◆ **Problem requirements**
Where the string "equivalent" occurs in a line of the entries below, copy that line.

◆ **Given information**
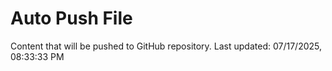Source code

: # Auto Push File

Content that will be pushed to GitHub repository.
Last updated: 07/17/2025, 08:33:33 PM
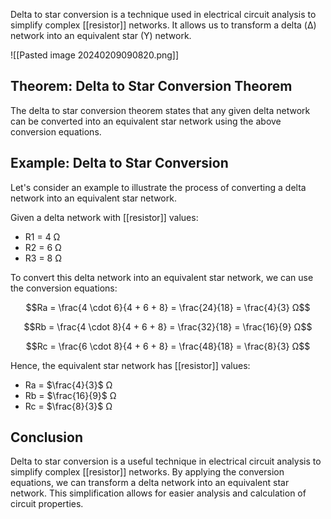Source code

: 

Delta to star conversion is a technique used in electrical circuit analysis to simplify complex [[resistor]] networks. It allows us to transform a delta (Δ) network into an equivalent star (Y) network.

![[Pasted image 20240209090820.png]]

## Theorem: Delta to Star Conversion Theorem

The delta to star conversion theorem states that any given delta network can be converted into an equivalent star network using the above conversion equations.

## Example: Delta to Star Conversion

Let's consider an example to illustrate the process of converting a delta network into an equivalent star network.

Given a delta network with [[resistor]] values:
- R1 = 4 Ω
- R2 = 6 Ω
- R3 = 8 Ω

To convert this delta network into an equivalent star network, we can use the conversion equations:

$$Ra = \frac{4 \cdot 6}{4 + 6 + 8} = \frac{24}{18} = \frac{4}{3} Ω$$

$$Rb = \frac{4 \cdot 8}{4 + 6 + 8} = \frac{32}{18} = \frac{16}{9} Ω$$

$$Rc = \frac{6 \cdot 8}{4 + 6 + 8} = \frac{48}{18} = \frac{8}{3} Ω$$

Hence, the equivalent star network has [[resistor]] values:
- Ra = $\frac{4}{3}$ Ω
- Rb = $\frac{16}{9}$ Ω
- Rc = $\frac{8}{3}$ Ω

## Conclusion

Delta to star conversion is a useful technique in electrical circuit analysis to simplify complex [[resistor]] networks. By applying the conversion equations, we can transform a delta network into an equivalent star network. This simplification allows for easier analysis and calculation of circuit properties.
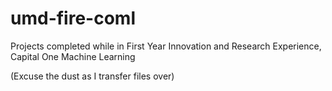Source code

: # umd-fire-coml
Projects completed while in First Year Innovation and Research Experience, Capital One Machine Learning

(Excuse the dust as I transfer files over)

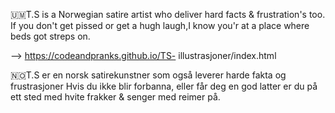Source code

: 🇺🇲T.S is a Norwegian satire artist who
 deliver hard facts & frustration's too. If you don't get pissed or get a hugh laugh,I know you'r at a place where beds got streps on.

-->   https://codeandpranks.github.io/TS-
illustrasjoner/index.html

🇳🇴T.S er en norsk satirekunstner som også leverer harde fakta og frustrasjoner
Hvis du ikke blir forbanna, eller får deg en god latter er du på  ett sted med hvite frakker & senger med reimer på.
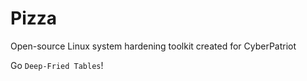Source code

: # Pizza

Open-source Linux system hardening toolkit created for CyberPatriot

Go `Deep-Fried Tables`!
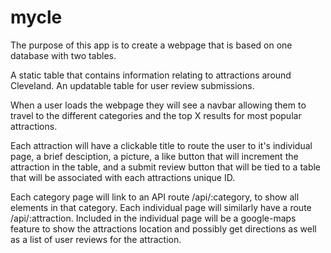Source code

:# mycle

The purpose of this app is to create a webpage that is based on one database with two tables.

A static table that contains information relating to attractions around Cleveland.
An updatable table for user review submissions.

When a user loads the webpage they will see a navbar allowing them to travel to the different categories and the top X results for most popular attractions.

Each attraction will have a clickable title to route the user to it's individual page, a brief desciption, a picture, a like button that will increment the attraction in the table, and a submit review button that will be tied to a table that will be associated with each attractions unique ID.

Each category page will link to an API route /api/:category, to show all elements in that category. Each individual page will similarly have a route /api/:attraction. Included in the individual page will be a google-maps feature to show the attractions location and possibly get directions as well as a list of user reviews for the attraction.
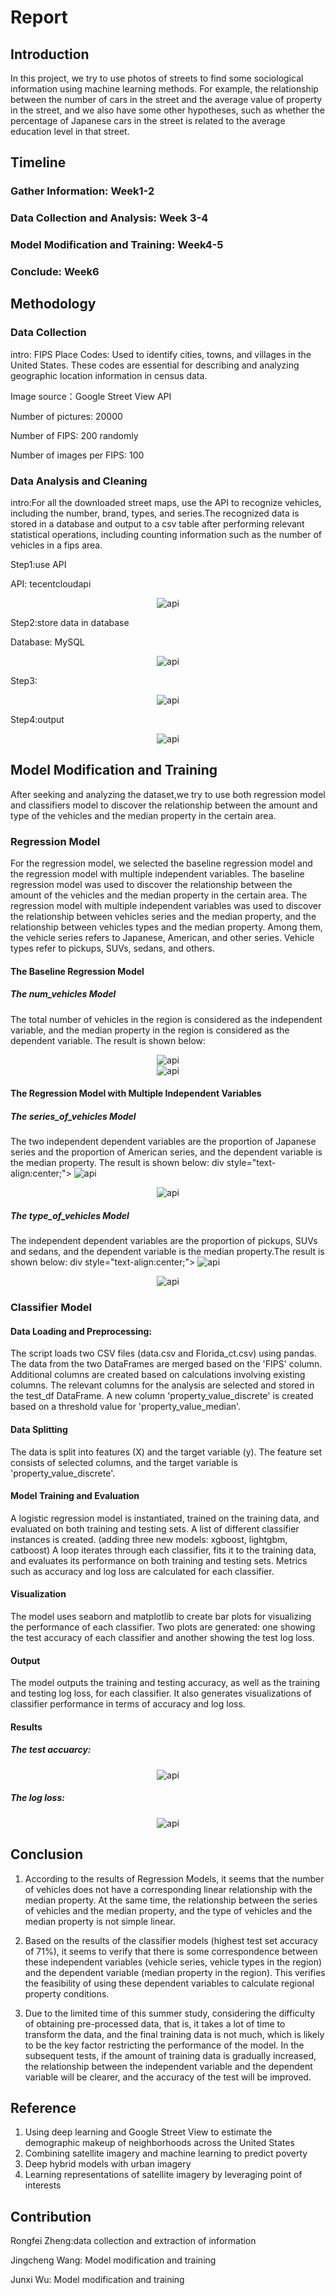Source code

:# Report

## Introduction
In this project, we try to use photos of streets to find some sociological information using machine learning methods. For example, the relationship between the number of cars in the street and the average value of property in the street, and we also have some other hypotheses, such as whether the percentage of Japanese cars in the street is related to the average education level in that street.

## Timeline

 
### Gather Information: Week1-2

### Data Collection and Analysis: Week 3-4

### Model Modification and Training: Week4-5

### Conclude: Week6

## Methodology

### Data Collection

intro: FIPS Place Codes: Used to identify cities, towns, and villages in the United States. These codes are essential for describing and analyzing geographic location information in census data.

Image source：Google Street View API

Number of pictures: 20000

Number of FIPS: 200 randomly 

Number of images per FIPS: 100


### Data Analysis and Cleaning 

intro:For all the downloaded street maps, use the API to recognize vehicles, including the number, brand, types, and series.The recognized data is stored in a database and output to a csv table after performing relevant statistical operations, including counting information such as the number of vehicles in a fips area.

Step1:use API

API: tecentcloudapi
<div style="text-align:center;">
    <img src="./asset/api.jpg" alt="api">
</div>

Step2:store data in database

Database: MySQL
<div style="text-align:center;">
    <img src="./asset/database.jpg" alt="api">
</div>

Step3:

<div style="text-align:center;">
    <img src="./asset/sql.jpg" alt="api">
</div>

Step4:output
<div style="text-align:center;">
    <img src="./asset/csv.jpg" alt="api">
</div>




## Model Modification and Training 
After seeking and analyzing the dataset,we try to use both regression model and classifiers model to discover the relationship between the amount and type of the vehicles and the median property in the certain area.

### Regression Model
For the regression model, we selected the baseline regression model and the regression model with multiple independent variables. The baseline regression model was used to discover the relationship between the amount of the vehicles and the median property in the certain area. The regression model with multiple independent variables was used to discover the relationship between vehicles series and the median property, and the relationship between vehicles types and the median property. Among them, the vehicle series refers to Japanese, American, and other series. Vehicle types refer to pickups, SUVs, sedans, and others.

#### The Baseline Regression Model
##### The num_vehicles Model
The total number of vehicles in the region is considered as the independent variable, and the median property in the region is considered as the dependent variable. The result is shown below:
<div style="text-align:center;">
    <img src="./UF2023summer/results/Linear regression for property values and num_cars.jpg" alt="api">
</div>

<div style="text-align:center;">
    <img src="./UF2023summer/results/Linear regression for property values and num_cars.png" alt="api">
</div>

#### The Regression Model with Multiple Independent Variables
##### The series_of_vehicles Model
The two independent dependent variables are the proportion of Japanese series and the proportion of American series, and  the dependent variable is the median property. The result is shown below:
div style="text-align:center;">
    <img src="./UF2023summer/results/Linear regression for property values and series_of_vehicles.jpg" alt="api">
</div>

<div style="text-align:center;">
    <img src="./UF2023summer/results/Linear regression for property values and series_of_vehicles.png" alt="api">
</div>

##### The type_of_vehicles Model
The independent dependent variables are the proportion of pickups,  SUVs and sedans, and the dependent variable is the median property.The result is shown below:
div style="text-align:center;">
    <img src="./UF2023summer/results/Linear regression for property values and car type variables.jpg" alt="api">
</div>

<div style="text-align:center;">
    <img src="./UF2023summer/results/Linear regression for property values and car type variables.png" alt="api">
</div>

### Classifier Model

#### Data Loading and Preprocessing:

The script loads two CSV files (data.csv and Florida_ct.csv) using pandas.
The data from the two DataFrames are merged based on the 'FIPS' column.
Additional columns are created based on calculations involving existing columns.
The relevant columns for the analysis are selected and stored in the test_df DataFrame.
A new column 'property_value_discrete' is created based on a threshold value for 'property_value_median'.

#### Data Splitting

The data is split into features (X) and the target variable (y). The feature set consists of selected columns, and the target variable is 'property_value_discrete'.

#### Model Training and Evaluation

A logistic regression model is instantiated, trained on the training data, and evaluated on both training and testing sets.
A list of different classifier instances is created. (adding three new models: xgboost, lightgbm, catboost)
A loop iterates through each classifier, fits it to the training data, and evaluates its performance on both training and testing sets.
Metrics such as accuracy and log loss are calculated for each classifier.

#### Visualization

The model uses seaborn and matplotlib to create bar plots for visualizing the performance of each classifier.
Two plots are generated: one showing the test accuracy of each classifier and another showing the test log loss.

#### Output
The model outputs the training and testing accuracy, as well as the training and testing log loss, for each classifier.
It also generates visualizations of classifier performance in terms of accuracy and log loss.

#### Results
##### The test accuarcy:
<div style="text-align:center;">
    <img src="./UF2023summer/results/classifier accuracy.png" alt="api">
</div>

##### The log loss:
<div style="text-align:center;">
    <img src="./UF2023summer/results/classifier log loss.png" alt="api">
</div>

## Conclusion 

1.  According to the results of Regression Models, it seems that the number of vehicles does not have a corresponding linear relationship with the median property. At the same time, the relationship between the series of vehicles and the median property, and the type of vehicles and the median property is not simple linear.
 
2.  Based on the results of the classifier models (highest test set accuracy of 71%), it seems to verify that there is some correspondence between these independent variables (vehicle series, vehicle types in the region) and the dependent variable (median property in the region). This verifies the feasibility of using these dependent variables to calculate regional property conditions.

3.  Due to the limited time of this summer study, considering the difficulty of obtaining pre-processed data, that is, it takes a lot of time to transform the data, and the final training data is not much, which is likely to be the key factor restricting the performance of the model. In the subsequent tests, if the amount of training data is gradually increased, the relationship between the independent variable and the dependent variable will be clearer, and the accuracy of the test will be improved.


## Reference 

1. Using deep learning and Google Street View to estimate the demographic makeup of neighborhoods across the United States
2. Combining satellite imagery and machine learning to predict poverty
3. Deep hybrid models with urban imagery
4. Learning representations of satellite imagery by leveraging point of interests



## Contribution
Rongfei Zheng:data collection and extraction of information

Jingcheng Wang:  Model modification and training

Junxi Wu:  Model modification and training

◆ **Task answer**
Delta to star conversion is a technique used in electrical circuit analysis to simplify complex [[resistor]] networks. It allows us to transform a delta (Δ) network into an equivalent star (Y) network.
The delta to star conversion theorem states that any given delta network can be converted into an equivalent star network using the above conversion equations.
Let's consider an example to illustrate the process of converting a delta network into an equivalent star network.
To convert this delta network into an equivalent star network, we can use the conversion equations:
Hence, the equivalent star network has [[resistor]] values:
Delta to star conversion is a useful technique in electrical circuit analysis to simplify complex [[resistor]] networks. By applying the conversion equations, we can transform a delta network into an equivalent star network. This simplification allows for easier analysis and calculation of circuit properties.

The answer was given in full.